Tiger, are you listening? 


Meanwhile, to the uninitiated, listening to a conversation between Welch and Foley is a little like reading Lewis Carroll’s poem, “The Jabberwocky,” for the first time. The language is English, but many of the words and concepts are foreign. Fortunately, both Welch and Foley get that. 


“We’re not faking it,” Foley says bluntly. What they are doing is exploring a frontier in the pursuit of better golf. What they are not doing, blessedly, is trying to convince and convert everybody that all the other existing methods are wrong while insisting theirs is the only true way. 

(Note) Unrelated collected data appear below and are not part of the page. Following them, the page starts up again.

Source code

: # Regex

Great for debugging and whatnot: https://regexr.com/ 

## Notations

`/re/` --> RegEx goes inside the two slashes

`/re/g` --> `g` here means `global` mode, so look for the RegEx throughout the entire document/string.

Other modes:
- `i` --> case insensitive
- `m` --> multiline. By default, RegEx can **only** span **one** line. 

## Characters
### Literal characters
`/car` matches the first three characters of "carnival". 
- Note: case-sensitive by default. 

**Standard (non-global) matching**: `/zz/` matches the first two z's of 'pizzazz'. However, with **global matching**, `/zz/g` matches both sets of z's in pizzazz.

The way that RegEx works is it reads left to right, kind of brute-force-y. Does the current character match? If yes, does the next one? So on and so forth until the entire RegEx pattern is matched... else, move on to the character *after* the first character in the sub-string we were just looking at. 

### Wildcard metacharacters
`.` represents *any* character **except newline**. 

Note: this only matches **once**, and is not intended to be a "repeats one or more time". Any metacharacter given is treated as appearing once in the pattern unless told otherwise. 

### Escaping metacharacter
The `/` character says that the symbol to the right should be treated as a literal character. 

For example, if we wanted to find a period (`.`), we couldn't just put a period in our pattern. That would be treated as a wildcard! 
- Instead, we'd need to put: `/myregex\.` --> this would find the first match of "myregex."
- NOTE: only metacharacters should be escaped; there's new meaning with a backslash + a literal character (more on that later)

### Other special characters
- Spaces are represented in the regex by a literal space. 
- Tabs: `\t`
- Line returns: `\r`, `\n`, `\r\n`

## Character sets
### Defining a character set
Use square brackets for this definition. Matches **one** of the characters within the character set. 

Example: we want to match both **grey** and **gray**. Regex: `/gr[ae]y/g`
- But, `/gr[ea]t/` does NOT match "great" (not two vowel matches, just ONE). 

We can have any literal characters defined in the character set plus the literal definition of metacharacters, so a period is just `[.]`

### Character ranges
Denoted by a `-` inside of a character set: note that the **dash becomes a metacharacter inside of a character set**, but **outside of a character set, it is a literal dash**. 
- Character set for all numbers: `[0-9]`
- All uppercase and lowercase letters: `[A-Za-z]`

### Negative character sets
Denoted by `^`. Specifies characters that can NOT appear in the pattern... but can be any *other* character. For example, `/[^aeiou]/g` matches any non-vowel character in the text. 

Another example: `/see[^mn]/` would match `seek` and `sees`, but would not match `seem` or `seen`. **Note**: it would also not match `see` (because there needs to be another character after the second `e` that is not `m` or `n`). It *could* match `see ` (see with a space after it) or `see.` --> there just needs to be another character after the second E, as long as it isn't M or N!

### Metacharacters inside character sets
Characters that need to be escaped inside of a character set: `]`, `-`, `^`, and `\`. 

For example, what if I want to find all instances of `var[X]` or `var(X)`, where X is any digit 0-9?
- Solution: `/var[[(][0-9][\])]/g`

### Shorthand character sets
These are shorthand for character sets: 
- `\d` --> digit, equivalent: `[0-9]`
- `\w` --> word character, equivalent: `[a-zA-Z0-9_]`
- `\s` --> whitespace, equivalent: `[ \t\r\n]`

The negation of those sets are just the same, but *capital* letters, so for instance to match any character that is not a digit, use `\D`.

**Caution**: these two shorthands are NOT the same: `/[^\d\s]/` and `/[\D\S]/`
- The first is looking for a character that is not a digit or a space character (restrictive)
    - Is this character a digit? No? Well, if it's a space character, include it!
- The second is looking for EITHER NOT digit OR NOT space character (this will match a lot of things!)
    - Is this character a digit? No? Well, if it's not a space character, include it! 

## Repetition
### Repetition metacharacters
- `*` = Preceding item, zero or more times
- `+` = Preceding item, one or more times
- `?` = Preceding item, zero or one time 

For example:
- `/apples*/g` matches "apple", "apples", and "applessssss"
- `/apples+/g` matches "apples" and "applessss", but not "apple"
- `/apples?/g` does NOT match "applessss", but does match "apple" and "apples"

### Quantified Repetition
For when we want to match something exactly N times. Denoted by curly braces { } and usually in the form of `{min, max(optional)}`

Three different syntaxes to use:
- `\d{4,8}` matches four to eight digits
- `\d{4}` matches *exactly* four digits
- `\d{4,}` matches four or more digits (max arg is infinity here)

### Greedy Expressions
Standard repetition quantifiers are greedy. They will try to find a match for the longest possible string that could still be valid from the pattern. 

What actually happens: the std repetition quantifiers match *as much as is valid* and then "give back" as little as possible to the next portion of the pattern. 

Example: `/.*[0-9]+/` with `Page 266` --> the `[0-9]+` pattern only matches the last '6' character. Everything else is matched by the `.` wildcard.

“What we provide is objective, scientific information,” Welch says. “But the application of that information is anything but black and white. It’s very gray and it’s very much an art form. Most of what’s out there is research. Ours is truly clinical application biomechanics.”  


In other words: Welch and his small staff are providing the plumb-bobs. Golf’s teaching professionals still have to build the houses. 


And, Welch adds, the doubt in the teaching and medical communities is beginning to subside. “Five to 10 years ago resistance (to ZenoLink) came from pretty much everywhere because it was brand new and physical therapists and strength people saw it as an encroachment on their territory” he says. “For the most part today, we have acceptance across the board.” 


“It’s just a matter of time now,” Schriber says. “I’ve been teaching a lot of this stuff for 15 years and people thought I was on crack.” 


Now there are smart people in golf who are starting to think that ZenoLink may have, instead, begun to crack the code.